* _Supplied material_:
⟨
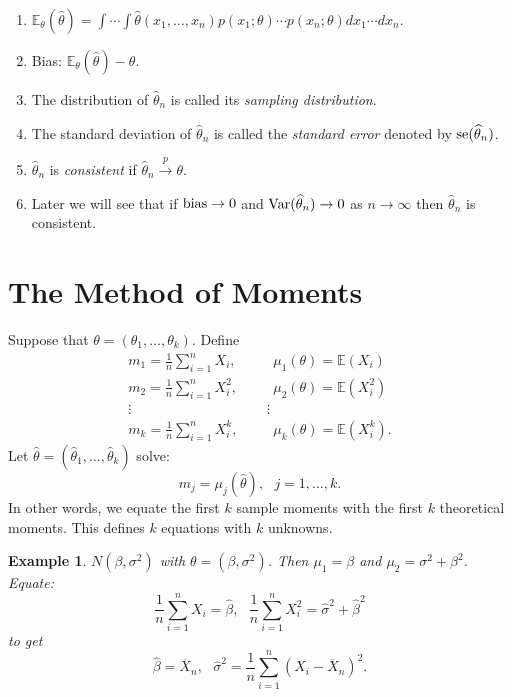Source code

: \documentclass[twoside,12pt]{article}
\newtheorem{example}[theorem]{Example}
\newcommand{\cprob}{\overset{p}{\rightarrow}}
\begin{document}
\begin{enumerate}
\item $\mathbb{E}_\theta(\widehat\theta) =
\int\cdots \int \widehat\theta(x_1,\ldots, x_n) p(x_1;\theta)\cdots p(x_n;\theta) dx_1 \cdots dx_n$.
\item Bias: $\mathbb{E}_\theta(\widehat\theta) - \theta$.
\item The distribution of $\widehat\theta_n$ is called its {\em sampling distribution}.
\item The standard deviation of $\widehat\theta_n$ is called the
{\em standard error} denoted by ${\rm se}(\widehat\theta_n)$.
\item $\widehat\theta_n$ is {\em consistent} if $\widehat\theta_n\cprob \theta$.
\item Later we will see that if
${\rm bias}\to 0$ and ${\rm Var}(\widehat\theta_n)\to 0$ as $n\to \infty$ then
$\widehat\theta_n$ is consistent.
\end{enumerate}

\section{The Method of Moments}

Suppose that
$\theta = (\theta_1,\ldots, \theta_k)$.
Define
\begin{eqnarray*}
m_1 = \frac{1}{n}\sum_{i=1}^n X_i , \ \ &&\ \ \mu_1(\theta) = \mathbb{E}(X_i)\\
m_2 = \frac{1}{n}\sum_{i=1}^n X_i^2 , \ \ &&\ \ \mu_2(\theta) = \mathbb{E}(X_i^2)\\
\vdots && \vdots\\
m_k = \frac{1}{n}\sum_{i=1}^n X_i^k , \ \ &&\ \ \mu_k(\theta) = \mathbb{E}(X_i^k).
\end{eqnarray*}
Let $\widehat\theta = (\widehat\theta_1,\ldots,\widehat\theta_k)$ solve:
$$
m_j = \mu_j(\widehat\theta),\ \ \ j=1,\ldots, k.
$$
In other words, we equate the first $k$ sample moments
with the first $k$ theoretical moments.
This defines $k$ equations with $k$ unknowns.

\vspace{1cm}

\begin{example}
$N(\beta,\sigma^2)$ with
$\theta = (\beta,\sigma^2)$.
Then
$\mu_1 = \beta$ and $\mu_2 = \sigma^2 + \beta^2$.
Equate:
$$
\frac{1}{n}\sum_{i=1}^n X_i = \widehat\beta,\ \ \ 
\frac{1}{n}\sum_{i=1}^n X_i^2 = \widehat\sigma^2 + \widehat\beta^2
$$
to get
$$
\widehat\beta = \overline{X}_n,\ \ \ 
\widehat\sigma^2 = \frac{1}{n}\sum_{i=1}^n (X_i - \overline{X}_n)^2.
$$
\end{example}
\end{document}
⟩
Nothing but an exact copy of the data above, minus its pictures, should appear in the response.

Source code

: \documentclass[twoside,12pt]{article}
\newtheorem{example}[theorem]{Example}
\newcommand{\cprob}{\overset{p}{\rightarrow}}
\begin{document}
\begin{enumerate}
\item $\mathbb{E}_\theta(\widehat\theta) =
\int\cdots \int \widehat\theta(x_1,\ldots, x_n) p(x_1;\theta)\cdots p(x_n;\theta) dx_1 \cdots dx_n$.
\item Bias: $\mathbb{E}_\theta(\widehat\theta) - \theta$.
\item The distribution of $\widehat\theta_n$ is called its {\em sampling distribution}.
\item The standard deviation of $\widehat\theta_n$ is called the
{\em standard error} denoted by ${\rm se}(\widehat\theta_n)$.
\item $\widehat\theta_n$ is {\em consistent} if $\widehat\theta_n\cprob \theta$.
\item Later we will see that if
${\rm bias}\to 0$ and ${\rm Var}(\widehat\theta_n)\to 0$ as $n\to \infty$ then
$\widehat\theta_n$ is consistent.
\end{enumerate}

\section{The Method of Moments}

Suppose that
$\theta = (\theta_1,\ldots, \theta_k)$.
Define
\begin{eqnarray*}
m_1 = \frac{1}{n}\sum_{i=1}^n X_i , \ \ &&\ \ \mu_1(\theta) = \mathbb{E}(X_i)\\
m_2 = \frac{1}{n}\sum_{i=1}^n X_i^2 , \ \ &&\ \ \mu_2(\theta) = \mathbb{E}(X_i^2)\\
\vdots && \vdots\\
m_k = \frac{1}{n}\sum_{i=1}^n X_i^k , \ \ &&\ \ \mu_k(\theta) = \mathbb{E}(X_i^k).
\end{eqnarray*}
Let $\widehat\theta = (\widehat\theta_1,\ldots,\widehat\theta_k)$ solve:
$$
m_j = \mu_j(\widehat\theta),\ \ \ j=1,\ldots, k.
$$
In other words, we equate the first $k$ sample moments
with the first $k$ theoretical moments.
This defines $k$ equations with $k$ unknowns.

\vspace{1cm}

\begin{example}
$N(\beta,\sigma^2)$ with
$\theta = (\beta,\sigma^2)$.
Then
$\mu_1 = \beta$ and $\mu_2 = \sigma^2 + \beta^2$.
Equate:
$$
\frac{1}{n}\sum_{i=1}^n X_i = \widehat\beta,\ \ \ 
\frac{1}{n}\sum_{i=1}^n X_i^2 = \widehat\sigma^2 + \widehat\beta^2
$$
to get
$$
\widehat\beta = \overline{X}_n,\ \ \ 
\widehat\sigma^2 = \frac{1}{n}\sum_{i=1}^n (X_i - \overline{X}_n)^2.
$$
\end{example}
\end{document}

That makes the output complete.